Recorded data

-=-=-=-=-

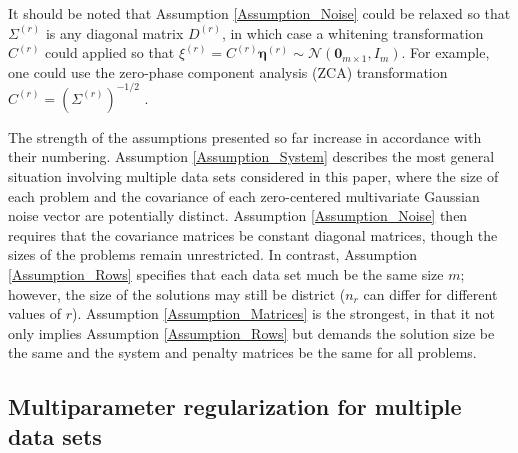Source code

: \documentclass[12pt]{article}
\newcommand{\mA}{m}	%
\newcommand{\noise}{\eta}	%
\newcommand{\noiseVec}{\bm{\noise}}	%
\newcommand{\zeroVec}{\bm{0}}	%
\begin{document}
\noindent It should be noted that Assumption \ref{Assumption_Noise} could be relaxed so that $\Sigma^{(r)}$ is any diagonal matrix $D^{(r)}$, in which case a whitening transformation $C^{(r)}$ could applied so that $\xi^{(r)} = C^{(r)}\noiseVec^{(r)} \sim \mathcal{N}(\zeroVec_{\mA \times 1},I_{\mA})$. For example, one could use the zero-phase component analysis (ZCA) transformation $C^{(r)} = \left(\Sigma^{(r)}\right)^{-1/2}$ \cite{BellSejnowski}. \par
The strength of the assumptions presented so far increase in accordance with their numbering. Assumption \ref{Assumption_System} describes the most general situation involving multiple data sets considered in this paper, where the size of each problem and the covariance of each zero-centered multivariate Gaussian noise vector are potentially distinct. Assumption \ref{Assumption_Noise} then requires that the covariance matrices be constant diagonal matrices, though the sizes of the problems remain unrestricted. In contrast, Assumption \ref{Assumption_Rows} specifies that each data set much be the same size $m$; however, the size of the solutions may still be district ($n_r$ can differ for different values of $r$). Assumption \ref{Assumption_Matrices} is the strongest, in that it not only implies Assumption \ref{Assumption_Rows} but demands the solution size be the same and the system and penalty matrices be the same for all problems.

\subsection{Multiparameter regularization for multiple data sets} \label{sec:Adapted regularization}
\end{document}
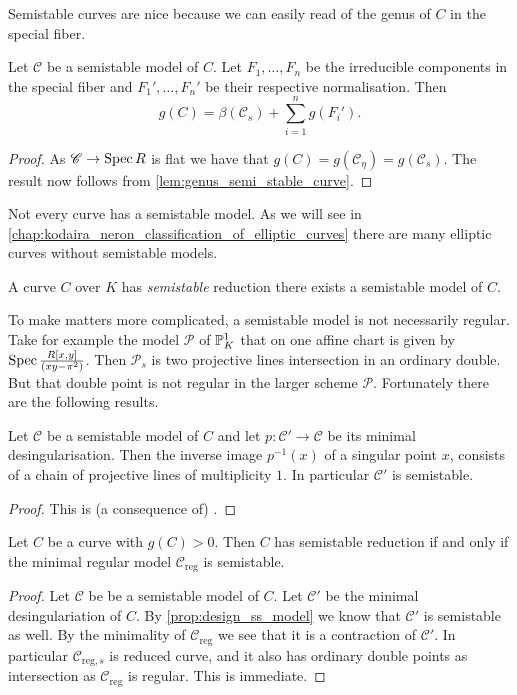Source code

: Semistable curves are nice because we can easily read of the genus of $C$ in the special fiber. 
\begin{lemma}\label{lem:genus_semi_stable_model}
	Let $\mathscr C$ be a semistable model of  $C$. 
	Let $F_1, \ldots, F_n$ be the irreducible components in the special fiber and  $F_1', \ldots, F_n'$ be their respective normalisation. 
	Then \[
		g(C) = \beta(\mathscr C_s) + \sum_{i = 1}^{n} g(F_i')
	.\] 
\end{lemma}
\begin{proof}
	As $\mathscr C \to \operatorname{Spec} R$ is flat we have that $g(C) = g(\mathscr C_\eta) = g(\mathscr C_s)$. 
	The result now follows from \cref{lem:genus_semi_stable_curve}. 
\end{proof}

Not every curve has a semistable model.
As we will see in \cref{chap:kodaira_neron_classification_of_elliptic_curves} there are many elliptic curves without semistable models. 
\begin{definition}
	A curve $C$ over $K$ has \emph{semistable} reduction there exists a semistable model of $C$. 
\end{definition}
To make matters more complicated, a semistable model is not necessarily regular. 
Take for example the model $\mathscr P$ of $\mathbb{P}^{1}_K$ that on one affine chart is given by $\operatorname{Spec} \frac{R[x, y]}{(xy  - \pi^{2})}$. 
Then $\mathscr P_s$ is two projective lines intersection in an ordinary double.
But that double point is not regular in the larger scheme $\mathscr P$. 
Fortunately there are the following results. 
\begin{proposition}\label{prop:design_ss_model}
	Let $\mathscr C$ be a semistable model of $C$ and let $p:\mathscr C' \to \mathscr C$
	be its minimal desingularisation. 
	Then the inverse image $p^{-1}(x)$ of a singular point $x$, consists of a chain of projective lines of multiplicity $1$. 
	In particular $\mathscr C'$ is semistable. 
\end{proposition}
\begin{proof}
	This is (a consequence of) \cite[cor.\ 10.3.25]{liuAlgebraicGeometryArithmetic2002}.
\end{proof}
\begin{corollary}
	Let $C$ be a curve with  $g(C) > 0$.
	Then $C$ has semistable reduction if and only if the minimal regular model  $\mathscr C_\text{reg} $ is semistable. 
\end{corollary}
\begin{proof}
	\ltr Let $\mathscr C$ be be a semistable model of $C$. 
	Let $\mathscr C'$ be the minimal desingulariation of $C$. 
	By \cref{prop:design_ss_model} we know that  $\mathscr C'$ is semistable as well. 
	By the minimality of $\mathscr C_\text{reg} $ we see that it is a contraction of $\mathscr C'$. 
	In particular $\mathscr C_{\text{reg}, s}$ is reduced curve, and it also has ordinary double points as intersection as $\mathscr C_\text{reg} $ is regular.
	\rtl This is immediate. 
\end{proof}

-=-=-=-=-

• Your task
Please copy the data shown above word for word, omitting the pictures.

• Solution for this task
Source code

: \documentclass[12pt]{article}
\newcommand{\mA}{m}	%
\newcommand{\noise}{\eta}	%
\newcommand{\noiseVec}{\bm{\noise}}	%
\newcommand{\zeroVec}{\bm{0}}	%
\begin{document}
\noindent It should be noted that Assumption \ref{Assumption_Noise} could be relaxed so that $\Sigma^{(r)}$ is any diagonal matrix $D^{(r)}$, in which case a whitening transformation $C^{(r)}$ could applied so that $\xi^{(r)} = C^{(r)}\noiseVec^{(r)} \sim \mathcal{N}(\zeroVec_{\mA \times 1},I_{\mA})$. For example, one could use the zero-phase component analysis (ZCA) transformation $C^{(r)} = \left(\Sigma^{(r)}\right)^{-1/2}$ \cite{BellSejnowski}. \par
The strength of the assumptions presented so far increase in accordance with their numbering. Assumption \ref{Assumption_System} describes the most general situation involving multiple data sets considered in this paper, where the size of each problem and the covariance of each zero-centered multivariate Gaussian noise vector are potentially distinct. Assumption \ref{Assumption_Noise} then requires that the covariance matrices be constant diagonal matrices, though the sizes of the problems remain unrestricted. In contrast, Assumption \ref{Assumption_Rows} specifies that each data set much be the same size $m$; however, the size of the solutions may still be district ($n_r$ can differ for different values of $r$). Assumption \ref{Assumption_Matrices} is the strongest, in that it not only implies Assumption \ref{Assumption_Rows} but demands the solution size be the same and the system and penalty matrices be the same for all problems.

\subsection{Multiparameter regularization for multiple data sets} \label{sec:Adapted regularization}
\end{document}
Source code

: Semistable curves are nice because we can easily read of the genus of $C$ in the special fiber. 
\begin{lemma}\label{lem:genus_semi_stable_model}
	Let $\mathscr C$ be a semistable model of  $C$. 
	Let $F_1, \ldots, F_n$ be the irreducible components in the special fiber and  $F_1', \ldots, F_n'$ be their respective normalisation. 
	Then \[
		g(C) = \beta(\mathscr C_s) + \sum_{i = 1}^{n} g(F_i')
	.\] 
\end{lemma}
\begin{proof}
	As $\mathscr C \to \operatorname{Spec} R$ is flat we have that $g(C) = g(\mathscr C_\eta) = g(\mathscr C_s)$. 
	The result now follows from \cref{lem:genus_semi_stable_curve}. 
\end{proof}

Not every curve has a semistable model.
As we will see in \cref{chap:kodaira_neron_classification_of_elliptic_curves} there are many elliptic curves without semistable models. 
\begin{definition}
	A curve $C$ over $K$ has \emph{semistable} reduction there exists a semistable model of $C$. 
\end{definition}
To make matters more complicated, a semistable model is not necessarily regular. 
Take for example the model $\mathscr P$ of $\mathbb{P}^{1}_K$ that on one affine chart is given by $\operatorname{Spec} \frac{R[x, y]}{(xy  - \pi^{2})}$. 
Then $\mathscr P_s$ is two projective lines intersection in an ordinary double.
But that double point is not regular in the larger scheme $\mathscr P$. 
Fortunately there are the following results. 
\begin{proposition}\label{prop:design_ss_model}
	Let $\mathscr C$ be a semistable model of $C$ and let $p:\mathscr C' \to \mathscr C$
	be its minimal desingularisation. 
	Then the inverse image $p^{-1}(x)$ of a singular point $x$, consists of a chain of projective lines of multiplicity $1$. 
	In particular $\mathscr C'$ is semistable. 
\end{proposition}
\begin{proof}
	This is (a consequence of) \cite[cor.\ 10.3.25]{liuAlgebraicGeometryArithmetic2002}.
\end{proof}
\begin{corollary}
	Let $C$ be a curve with  $g(C) > 0$.
	Then $C$ has semistable reduction if and only if the minimal regular model  $\mathscr C_\text{reg} $ is semistable. 
\end{corollary}
\begin{proof}
	\ltr Let $\mathscr C$ be be a semistable model of $C$. 
	Let $\mathscr C'$ be the minimal desingulariation of $C$. 
	By \cref{prop:design_ss_model} we know that  $\mathscr C'$ is semistable as well. 
	By the minimality of $\mathscr C_\text{reg} $ we see that it is a contraction of $\mathscr C'$. 
	In particular $\mathscr C_{\text{reg}, s}$ is reduced curve, and it also has ordinary double points as intersection as $\mathscr C_\text{reg} $ is regular.
	\rtl This is immediate. 
\end{proof}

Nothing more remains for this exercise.